= Beginning of Section =
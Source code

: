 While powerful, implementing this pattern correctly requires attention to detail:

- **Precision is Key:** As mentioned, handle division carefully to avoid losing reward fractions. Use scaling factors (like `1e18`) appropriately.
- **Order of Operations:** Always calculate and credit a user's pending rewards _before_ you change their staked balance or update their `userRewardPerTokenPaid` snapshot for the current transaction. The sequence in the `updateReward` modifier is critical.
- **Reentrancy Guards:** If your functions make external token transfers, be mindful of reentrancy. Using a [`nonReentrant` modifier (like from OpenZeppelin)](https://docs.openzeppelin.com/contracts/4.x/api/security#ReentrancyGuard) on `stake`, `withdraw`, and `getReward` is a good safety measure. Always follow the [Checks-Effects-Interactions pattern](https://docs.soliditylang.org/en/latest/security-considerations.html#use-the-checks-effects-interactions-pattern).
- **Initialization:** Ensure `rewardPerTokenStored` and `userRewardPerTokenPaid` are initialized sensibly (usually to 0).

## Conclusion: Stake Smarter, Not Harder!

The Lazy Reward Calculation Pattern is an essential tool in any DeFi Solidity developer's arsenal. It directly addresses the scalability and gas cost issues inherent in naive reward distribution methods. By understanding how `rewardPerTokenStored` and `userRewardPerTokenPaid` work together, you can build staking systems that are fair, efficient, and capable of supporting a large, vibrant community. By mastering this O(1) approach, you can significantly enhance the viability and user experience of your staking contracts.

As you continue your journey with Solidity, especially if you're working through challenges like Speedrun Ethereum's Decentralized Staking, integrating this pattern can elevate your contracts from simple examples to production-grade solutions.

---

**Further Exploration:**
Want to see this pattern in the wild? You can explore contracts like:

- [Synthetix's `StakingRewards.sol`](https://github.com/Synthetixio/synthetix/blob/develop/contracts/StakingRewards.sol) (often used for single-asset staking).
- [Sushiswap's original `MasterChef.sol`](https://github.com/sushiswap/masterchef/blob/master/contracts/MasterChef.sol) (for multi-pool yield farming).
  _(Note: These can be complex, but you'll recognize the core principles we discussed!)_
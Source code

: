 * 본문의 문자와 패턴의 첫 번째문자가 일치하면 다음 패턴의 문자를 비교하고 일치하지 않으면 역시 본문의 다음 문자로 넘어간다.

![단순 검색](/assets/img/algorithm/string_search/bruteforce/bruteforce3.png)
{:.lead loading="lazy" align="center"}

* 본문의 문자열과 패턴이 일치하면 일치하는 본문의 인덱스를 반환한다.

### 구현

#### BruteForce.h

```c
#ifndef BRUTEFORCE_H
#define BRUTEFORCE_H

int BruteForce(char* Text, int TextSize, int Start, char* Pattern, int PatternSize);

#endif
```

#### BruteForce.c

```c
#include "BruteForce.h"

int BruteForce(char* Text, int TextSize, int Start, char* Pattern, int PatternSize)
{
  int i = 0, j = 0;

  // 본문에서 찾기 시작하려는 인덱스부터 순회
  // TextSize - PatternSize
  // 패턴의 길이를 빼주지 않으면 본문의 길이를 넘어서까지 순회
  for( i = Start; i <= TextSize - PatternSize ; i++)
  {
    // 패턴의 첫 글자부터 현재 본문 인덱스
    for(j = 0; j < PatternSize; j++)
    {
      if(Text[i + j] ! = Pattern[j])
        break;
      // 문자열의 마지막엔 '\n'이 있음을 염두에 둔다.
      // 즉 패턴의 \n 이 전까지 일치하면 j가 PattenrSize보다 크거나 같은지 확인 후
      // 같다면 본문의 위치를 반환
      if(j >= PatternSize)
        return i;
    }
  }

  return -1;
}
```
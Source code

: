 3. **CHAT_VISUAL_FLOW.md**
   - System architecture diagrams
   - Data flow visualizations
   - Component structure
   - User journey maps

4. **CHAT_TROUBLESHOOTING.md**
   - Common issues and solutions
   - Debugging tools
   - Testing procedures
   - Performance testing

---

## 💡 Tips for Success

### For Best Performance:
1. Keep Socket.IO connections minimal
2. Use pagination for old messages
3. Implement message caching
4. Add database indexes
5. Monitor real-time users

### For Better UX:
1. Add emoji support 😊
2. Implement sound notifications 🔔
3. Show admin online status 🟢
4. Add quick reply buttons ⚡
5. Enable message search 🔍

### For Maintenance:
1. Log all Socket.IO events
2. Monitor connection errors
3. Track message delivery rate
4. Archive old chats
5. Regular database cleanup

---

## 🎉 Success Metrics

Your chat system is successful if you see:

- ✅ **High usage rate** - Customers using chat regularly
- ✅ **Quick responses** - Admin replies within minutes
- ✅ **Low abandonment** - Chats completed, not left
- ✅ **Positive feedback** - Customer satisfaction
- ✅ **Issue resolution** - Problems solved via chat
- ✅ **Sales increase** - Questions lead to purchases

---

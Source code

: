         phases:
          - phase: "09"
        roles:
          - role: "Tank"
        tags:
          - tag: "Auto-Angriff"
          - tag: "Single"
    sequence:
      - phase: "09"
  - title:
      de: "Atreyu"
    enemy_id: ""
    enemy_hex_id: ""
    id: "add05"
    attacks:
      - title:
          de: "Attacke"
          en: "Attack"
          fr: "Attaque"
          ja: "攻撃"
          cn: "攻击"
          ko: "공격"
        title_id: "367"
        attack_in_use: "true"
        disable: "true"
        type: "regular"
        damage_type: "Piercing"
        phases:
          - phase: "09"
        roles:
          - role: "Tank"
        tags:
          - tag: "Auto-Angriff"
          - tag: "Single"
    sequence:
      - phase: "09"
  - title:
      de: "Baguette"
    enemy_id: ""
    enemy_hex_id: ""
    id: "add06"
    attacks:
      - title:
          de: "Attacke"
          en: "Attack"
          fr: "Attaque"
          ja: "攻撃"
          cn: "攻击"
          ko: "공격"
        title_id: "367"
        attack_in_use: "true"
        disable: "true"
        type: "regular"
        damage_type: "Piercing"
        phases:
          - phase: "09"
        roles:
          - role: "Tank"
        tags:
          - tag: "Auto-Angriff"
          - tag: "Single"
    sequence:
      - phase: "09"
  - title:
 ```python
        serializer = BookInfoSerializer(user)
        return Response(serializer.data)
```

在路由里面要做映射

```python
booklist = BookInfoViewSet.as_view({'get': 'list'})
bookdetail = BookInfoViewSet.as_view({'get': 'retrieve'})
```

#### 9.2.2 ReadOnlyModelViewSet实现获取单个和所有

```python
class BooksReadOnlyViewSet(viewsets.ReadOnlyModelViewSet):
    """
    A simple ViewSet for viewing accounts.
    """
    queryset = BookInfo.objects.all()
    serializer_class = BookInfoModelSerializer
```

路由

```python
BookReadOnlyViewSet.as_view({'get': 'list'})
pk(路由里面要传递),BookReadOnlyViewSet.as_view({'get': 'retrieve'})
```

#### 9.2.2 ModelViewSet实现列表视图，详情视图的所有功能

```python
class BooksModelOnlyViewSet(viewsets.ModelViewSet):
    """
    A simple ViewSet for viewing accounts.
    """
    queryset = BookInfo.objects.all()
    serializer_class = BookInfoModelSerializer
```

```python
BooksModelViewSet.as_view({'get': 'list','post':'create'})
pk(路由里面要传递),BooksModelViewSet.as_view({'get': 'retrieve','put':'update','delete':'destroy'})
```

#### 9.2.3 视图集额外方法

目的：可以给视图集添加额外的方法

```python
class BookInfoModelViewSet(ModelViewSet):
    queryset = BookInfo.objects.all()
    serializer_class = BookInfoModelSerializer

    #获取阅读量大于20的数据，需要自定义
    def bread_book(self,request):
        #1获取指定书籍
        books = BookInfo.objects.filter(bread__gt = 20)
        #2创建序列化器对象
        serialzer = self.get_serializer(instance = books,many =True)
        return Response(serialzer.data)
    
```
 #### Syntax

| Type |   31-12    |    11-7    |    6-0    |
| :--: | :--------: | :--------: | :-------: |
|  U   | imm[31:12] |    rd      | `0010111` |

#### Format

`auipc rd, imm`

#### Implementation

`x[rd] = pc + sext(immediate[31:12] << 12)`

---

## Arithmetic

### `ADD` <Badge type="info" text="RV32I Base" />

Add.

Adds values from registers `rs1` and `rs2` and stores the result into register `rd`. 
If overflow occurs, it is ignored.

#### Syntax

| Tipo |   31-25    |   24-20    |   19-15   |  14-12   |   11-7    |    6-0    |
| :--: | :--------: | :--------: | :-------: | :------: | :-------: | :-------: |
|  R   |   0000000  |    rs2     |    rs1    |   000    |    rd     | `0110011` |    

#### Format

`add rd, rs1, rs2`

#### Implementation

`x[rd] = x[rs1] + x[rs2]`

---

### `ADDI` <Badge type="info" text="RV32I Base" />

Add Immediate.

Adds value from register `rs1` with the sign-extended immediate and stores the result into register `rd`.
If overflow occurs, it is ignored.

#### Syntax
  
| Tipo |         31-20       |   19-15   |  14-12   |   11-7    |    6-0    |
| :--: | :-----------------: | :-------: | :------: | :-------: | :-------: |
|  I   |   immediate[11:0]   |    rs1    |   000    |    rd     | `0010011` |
= End of Section =
Where does the string "rewardPerTokenStored" appear in the records? Copy every line that holds it.

## [Result of this exercise]
- **Initialization:** Ensure `rewardPerTokenStored` and `userRewardPerTokenPaid` are initialized sensibly (usually to 0).
The Lazy Reward Calculation Pattern is an essential tool in any DeFi Solidity developer's arsenal. It directly addresses the scalability and gas cost issues inherent in naive reward distribution methods. By understanding how `rewardPerTokenStored` and `userRewardPerTokenPaid` work together, you can build staking systems that are fair, efficient, and capable of supporting a large, vibrant community. By mastering this O(1) approach, you can significantly enhance the viability and user experience of your staking contracts.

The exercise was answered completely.